I was arrested charged with agrivated assault

(yo Clancy we got him)

but it wasn’t my fault

nevertheless don’t mean to bust your bubble

but girls of the world ain’t nothing but trouble

so next time a girl gives you the play

just remember my rhyme and get the hell away

Goodness gracious, of course we’re trouble.

We’re either:

[li] Burning the roast, as in, it catches fire and we have to pitch it out of the apartment building window,[/li]
[li] Spending too much money on a new hat and trying to hide it from our husband,[/li]
[li] Thinking our husband is having an affair because we find the card of the girl from the perfume counter at the Hecht Company in his coat pocket, when all he was trying to do was surprise us with some Chanel No. 5 for our birthday,[/li]
[li] Attempting to sneak into our husband’s Secret Lodge Meeting dressed like a man,[/li]
[li] Making our spouse go to the opera with us instead of bowling with his buddies,[/li]
[li] Going home to Mother when we have a fight with hubby,[/li]
[li] Or trying to get in the show.[/li]
:smiley:

[giggle]

My middle name is Trouble with a capital T.

Okay, [taking a deep breath] I’m going to try to be serious for a minute. ANYONE can be trouble when there is not clear communication between parties. Morgain, I’m not sure what your SO was referring to, but I suspect he might have been referring to the trouble some males have trying to communicate with women. For example, in a relationship situtation when a woman asks her SO: “Am I fat?” He doesn’t understand that she’s not asking literally about her weight, but rather if he finds her attractive and loves her no matter what her size. All of that encoded in 3 words! It can be rather mindboggling. :slight_smile: I’m not saying that you asked him that particular question. You probably haven’t since he says you’re “not trouble.” But maybe he or some of his friends have been in situations where they’ve been asked questions like that, questions that are more complex than they at first appear to be.
Okay, enough with being serious. :smiley:

I was hanging out sippin’ a few with a good male friend of mine last night, and he was commenting on the women we saw in the bar where we were chillin’. He didn’t like how some of them had styled–or rather NOT styled–their hair. He said he doesn’t like it generally when women go out without styling their hair nicely. You know, like how you might be in a rush and you pull it back loosely in a ponytail, but some of it’s straggling around your face, but you don’t care because you’re just running to the store for a hot second? Or how when you’re comfortable in a relationship and you just let your hair go because you’re at home and you’re not trying to impress anyone? Anyway, he says that lack of attention to detail just makes women look unattractive. And I can respect that because it’s his preference. He doesn’t want to date or be seen with a woman whose hair is jacked up. But me feeling devilish because I don’t think twice about how my hair looks at any given time and because I know he doesn’t like how I do my hair, in mock outrage I asked him if he was talking about me. He caught himself quickly and said that although he doesn’t personally like the way I opt to wear my hair, it works for me. I laughingly told him he answered my question correctly. He just smiled and told me I should stop being so silly, but I imagine he was breathing a sigh of relief that he’d escaped that one.
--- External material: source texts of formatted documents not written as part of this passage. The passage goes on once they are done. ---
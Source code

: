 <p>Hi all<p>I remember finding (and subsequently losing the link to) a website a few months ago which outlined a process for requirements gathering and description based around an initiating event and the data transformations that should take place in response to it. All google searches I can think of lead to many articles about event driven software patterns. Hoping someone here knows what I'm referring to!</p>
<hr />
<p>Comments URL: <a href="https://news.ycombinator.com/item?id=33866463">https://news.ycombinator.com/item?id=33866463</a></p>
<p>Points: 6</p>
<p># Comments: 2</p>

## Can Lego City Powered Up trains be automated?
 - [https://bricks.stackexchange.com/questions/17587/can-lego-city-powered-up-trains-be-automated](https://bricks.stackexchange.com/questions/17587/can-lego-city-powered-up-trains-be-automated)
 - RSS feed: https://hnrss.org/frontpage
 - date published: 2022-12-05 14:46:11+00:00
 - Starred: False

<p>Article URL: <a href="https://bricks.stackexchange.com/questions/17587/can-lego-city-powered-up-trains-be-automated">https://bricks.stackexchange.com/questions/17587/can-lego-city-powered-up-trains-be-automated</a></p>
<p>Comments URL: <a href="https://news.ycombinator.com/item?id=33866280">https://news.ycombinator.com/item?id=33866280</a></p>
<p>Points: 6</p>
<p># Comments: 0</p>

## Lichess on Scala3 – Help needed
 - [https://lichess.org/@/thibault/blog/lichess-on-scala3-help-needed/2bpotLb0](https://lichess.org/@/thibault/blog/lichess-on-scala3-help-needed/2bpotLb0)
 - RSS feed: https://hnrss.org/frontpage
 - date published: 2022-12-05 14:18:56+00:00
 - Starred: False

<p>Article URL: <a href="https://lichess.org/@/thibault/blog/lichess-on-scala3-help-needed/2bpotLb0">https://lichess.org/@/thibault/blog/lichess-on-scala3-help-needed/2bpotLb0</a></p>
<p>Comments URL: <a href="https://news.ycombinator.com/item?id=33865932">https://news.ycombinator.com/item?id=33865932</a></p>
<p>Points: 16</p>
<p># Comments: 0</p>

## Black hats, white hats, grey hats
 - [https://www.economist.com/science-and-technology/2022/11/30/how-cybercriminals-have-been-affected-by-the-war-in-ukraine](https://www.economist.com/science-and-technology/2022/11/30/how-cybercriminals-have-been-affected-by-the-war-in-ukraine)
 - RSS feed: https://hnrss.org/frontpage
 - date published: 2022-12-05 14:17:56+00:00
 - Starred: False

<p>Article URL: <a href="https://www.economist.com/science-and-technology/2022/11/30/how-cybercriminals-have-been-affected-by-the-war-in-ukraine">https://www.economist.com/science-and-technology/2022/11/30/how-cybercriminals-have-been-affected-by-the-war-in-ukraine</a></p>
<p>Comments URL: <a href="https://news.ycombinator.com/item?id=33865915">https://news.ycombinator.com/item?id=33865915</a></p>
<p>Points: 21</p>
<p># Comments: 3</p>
I guess I should say that I don’t set out to trap guys in a verbal chess game–I don’t think most women set out to do so–but life just gets complicated sometimes, you know? So when some guys comment on certain types of situations in the presence of their SOs or good female friends, that woman sometimes can’t help but wonder if and/or how his comments, especially if he feels strongly about them, relate to her. Ladies and gents responding to this thread, does this make sense?